A–H. Cortical cultures (DIV21) prepared from WT (A, C) and γ2^+/− (B, D) embryos were either untreated (A, B) or treated with ketamine (C, D) (10 μM, 6 h) and subjected to immunofluorescent staining for gephyrin (green, A1–D1) and VGAT (red, A2–D2). Colocalization in merged images is shown in yellow (A3–D3) with enlarged dendritic segments depicted to the right. Scale bar, 16.7 μm. E. Quantitation of punctate immunoreactivity in dendritic segments of pyramidal neurons showed that the size of gephyrin clusters was reduced in γ2^+/− vs. WT neurons and restored to WT levels by ketamine treatment [F_{(3, 73)} = 5.3, P < 0.01, ANOVA, γ2^+/− vs. WT, P = 0.05; γ2^+/− vs. γ2^+/− Ket, P < 0.01, WT vs. WT Ket, P, n.s., n = 18–21, Bonferroni]. F. The density of punctate gephyrin staining per 40 μm was significantly reduced in γ2^+/− vs. WT cultures [F_{(3, 73)} = 64.9, P < 0.001, ANOVA; γ2^+/− vs. WT, P < 0.05, n = 18–21, Tukey’s test] and increased by ketamine selectively in γ2^+/− cultures (γ2^+/− vs. γ2^+/− Ket, P < 0.001, WT vs. WT Ket, P, n.s., n = 18–21, both comparisons, Tukey’s test). G. The density of VGAT puncta along 40 μm segments of dendrite was increased by ketamine independent of genotype [F_(1/73) = 16.4, P < 0.001, ANOVA; WT vs. WT Ket, P < 0.01, γ2^+/− vs. γ2^+/− Ket, P < 0.05, n = 18–21, t-tests). H. The fraction of gephyrin puncta colocalized with VGAT was unaltered across conditions [F_(3,73) = 1.99, P = 0.12, ANOVA]. I–L. Representative traces of mIPSC recordings from CA1 (I) and L2/3 ACC pyramidal neurons (K) of WT and γ2^+/− mice injected with saline (Veh) or Ket 24 h prior to recording. (J) Quantification of mIPSC amplitude and frequency for CA1 neurons showed a significant decrease in amplitude in γ2^+/− vs.

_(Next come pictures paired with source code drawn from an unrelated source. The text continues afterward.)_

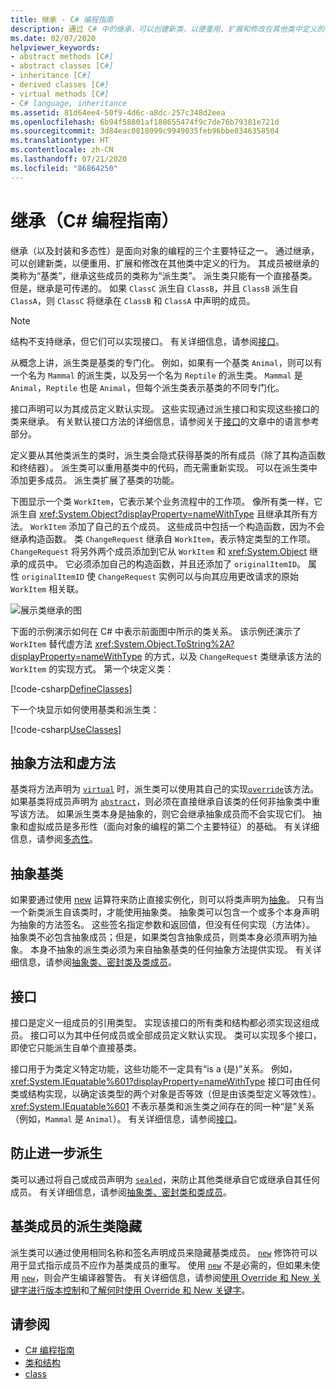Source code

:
 ```yaml
---
title: 继承 - C# 编程指南
description: 通过 C# 中的继承，可以创建新类，以便重用、扩展和修改在其他类中定义的行为。
ms.date: 02/07/2020
helpviewer_keywords:
- abstract methods [C#]
- abstract classes [C#]
- inheritance [C#]
- derived classes [C#]
- virtual methods [C#]
- C# language, inheritance
ms.assetid: 81d64ee4-50f9-4d6c-a8dc-257c348d2eea
ms.openlocfilehash: 6b94f58801af188655474f9c7de76b79381e721d
ms.sourcegitcommit: 3d84eac0818099c9949035feb96bbe0346358504
ms.translationtype: HT
ms.contentlocale: zh-CN
ms.lasthandoff: 07/21/2020
ms.locfileid: "86864250"
---
```

# <a name="inheritance-c-programming-guide"></a>继承（C# 编程指南）

继承（以及封装和多态性）是面向对象的编程的三个主要特征之一。 通过继承，可以创建新类，以便重用、扩展和修改在其他类中定义的行为。 其成员被继承的类称为“基类”，继承这些成员的类称为“派生类”。 派生类只能有一个直接基类。 但是，继承是可传递的。 如果 `ClassC` 派生自 `ClassB`，并且 `ClassB` 派生自 `ClassA`，则 `ClassC` 将继承在 `ClassB` 和 `ClassA` 中声明的成员。

> [!NOTE]
> 结构不支持继承，但它们可以实现接口。 有关详细信息，请参阅[接口](../interfaces/index.md)。

从概念上讲，派生类是基类的专门化。 例如，如果有一个基类 `Animal`，则可以有一个名为 `Mammal` 的派生类，以及另一个名为 `Reptile` 的派生类。 `Mammal` 是 `Animal`，`Reptile` 也是 `Animal`，但每个派生类表示基类的不同专门化。

接口声明可以为其成员定义默认实现。 这些实现通过派生接口和实现这些接口的类来继承。 有关默认接口方法的详细信息，请参阅关于[接口](../../language-reference/keywords/interface.md)的文章中的语言参考部分。

定义要从其他类派生的类时，派生类会隐式获得基类的所有成员（除了其构造函数和终结器）。 派生类可以重用基类中的代码，而无需重新实现。 可以在派生类中添加更多成员。 派生类扩展了基类的功能。

下图显示一个类 `WorkItem`，它表示某个业务流程中的工作项。 像所有类一样，它派生自 <xref:System.Object?displayProperty=nameWithType> 且继承其所有方法。 `WorkItem` 添加了自己的五个成员。 这些成员中包括一个构造函数，因为不会继承构造函数。 类 `ChangeRequest` 继承自 `WorkItem`，表示特定类型的工作项。 `ChangeRequest` 将另外两个成员添加到它从 `WorkItem` 和 <xref:System.Object> 继承的成员中。 它必须添加自己的构造函数，并且还添加了 `originalItemID`。 属性 `originalItemID` 使 `ChangeRequest` 实例可以与向其应用更改请求的原始 `WorkItem` 相关联。

![展示类继承的图](./media/inheritance/class-inheritance-diagram.png)

下面的示例演示如何在 C# 中表示前面图中所示的类关系。 该示例还演示了 `WorkItem` 替代虚方法 <xref:System.Object.ToString%2A?displayProperty=nameWithType> 的方式，以及 `ChangeRequest` 类继承该方法的 `WorkItem` 的实现方式。 第一个块定义类：

[!code-csharp[DefineClasses](~/samples/snippets/csharp/objectoriented/inheritance.cs#Classes)]

下一个块显示如何使用基类和派生类：

[!code-csharp[UseClasses](~/samples/snippets/csharp/objectoriented/inheritance.cs#UseClasses)]

## <a name="abstract-and-virtual-methods"></a>抽象方法和虚方法

基类将方法声明为 [`virtual`](../../language-reference/keywords/virtual.md) 时，派生类可以使用其自己的实现[`override`](../../language-reference/keywords/override.md)该方法。 如果基类将成员声明为 [`abstract`](../../language-reference/keywords/abstract.md)，则必须在直接继承自该类的任何非抽象类中重写该方法。 如果派生类本身是抽象的，则它会继承抽象成员而不会实现它们。 抽象和虚拟成员是多形性（面向对象的编程的第二个主要特征）的基础。 有关详细信息，请参阅[多态性](./polymorphism.md)。

## <a name="abstract-base-classes"></a>抽象基类

如果要通过使用 [new](../../language-reference/operators/new-operator.md) 运算符来防止直接实例化，则可以将类声明为[抽象](../../language-reference/keywords/abstract.md)。 只有当一个新类派生自该类时，才能使用抽象类。 抽象类可以包含一个或多个本身声明为抽象的方法签名。 这些签名指定参数和返回值，但没有任何实现（方法体）。 抽象类不必包含抽象成员；但是，如果类包含抽象成员，则类本身必须声明为抽象。 本身不抽象的派生类必须为来自抽象基类的任何抽象方法提供实现。 有关详细信息，请参阅[抽象类、密封类及类成员](abstract-and-sealed-classes-and-class-members.md)。

## <a name="interfaces"></a>接口

接口是定义一组成员的引用类型。 实现该接口的所有类和结构都必须实现这组成员。 接口可以为其中任何成员或全部成员定义默认实现。 类可以实现多个接口，即使它只能派生自单个直接基类。

接口用于为类定义特定功能，这些功能不一定具有“is a (是)”关系。 例如，<xref:System.IEquatable%601?displayProperty=nameWithType> 接口可由任何类或结构实现，以确定该类型的两个对象是否等效（但是由该类型定义等效性）。 <xref:System.IEquatable%601> 不表示基类和派生类之间存在的同一种“是”关系（例如，`Mammal` 是 `Animal`）。 有关详细信息，请参阅[接口](../interfaces/index.md)。

## <a name="preventing-further-derivation"></a>防止进一步派生  

类可以通过将自己或成员声明为 [`sealed`](../../language-reference/keywords/sealed.md)，来防止其他类继承自它或继承自其任何成员。 有关详细信息，请参阅[抽象类、密封类和类成员](./abstract-and-sealed-classes-and-class-members.md)。

## <a name="derived-class-hiding-of-base-class-members"></a>基类成员的派生类隐藏  

派生类可以通过使用相同名称和签名声明成员来隐藏基类成员。 [`new`](../../language-reference/keywords/new-modifier.md) 修饰符可以用于显式指示成员不应作为基类成员的重写。 使用 [`new`](../../language-reference/keywords/new-modifier.md) 不是必需的，但如果未使用 [`new`](../../language-reference/keywords/new-modifier.md)，则会产生编译器警告。 有关详细信息，请参阅[使用 Override 和 New 关键字进行版本控制](./versioning-with-the-override-and-new-keywords.md)和[了解何时使用 Override 和 New 关键字](./knowing-when-to-use-override-and-new-keywords.md)。

## <a name="see-also"></a>请参阅

- [C# 编程指南](../index.md)
- [类和结构](./index.md)
- [class](../../language-reference/keywords/class.md)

WT mice, regardless of treatment (mIPSC amplitude by genotype, F_(1,45) = 18.02, P = 0.001, Two-way ANOVA, P < 0.05, n = 10–13 cells; Tukey’s test). (L) Quantification of mIPSC amplitude and frequency for ACC neurons showed a significant decrease in amplitude in γ2^+/− vs. WT mice that was reversed by ketamine treatment of γ2^+/− mice (mIPSC amplitude, genotype x treatment interaction, F_(1,25) = 7.879, P < 0.01, n = 6–8 cells; Two-way ANOVA; treatment comparison F_(1,25) = 9.388, P = 0.005, Bonferroni). Data represent means ± SE. * P < 0.05, ** P < 0.01; *** P < 0.001.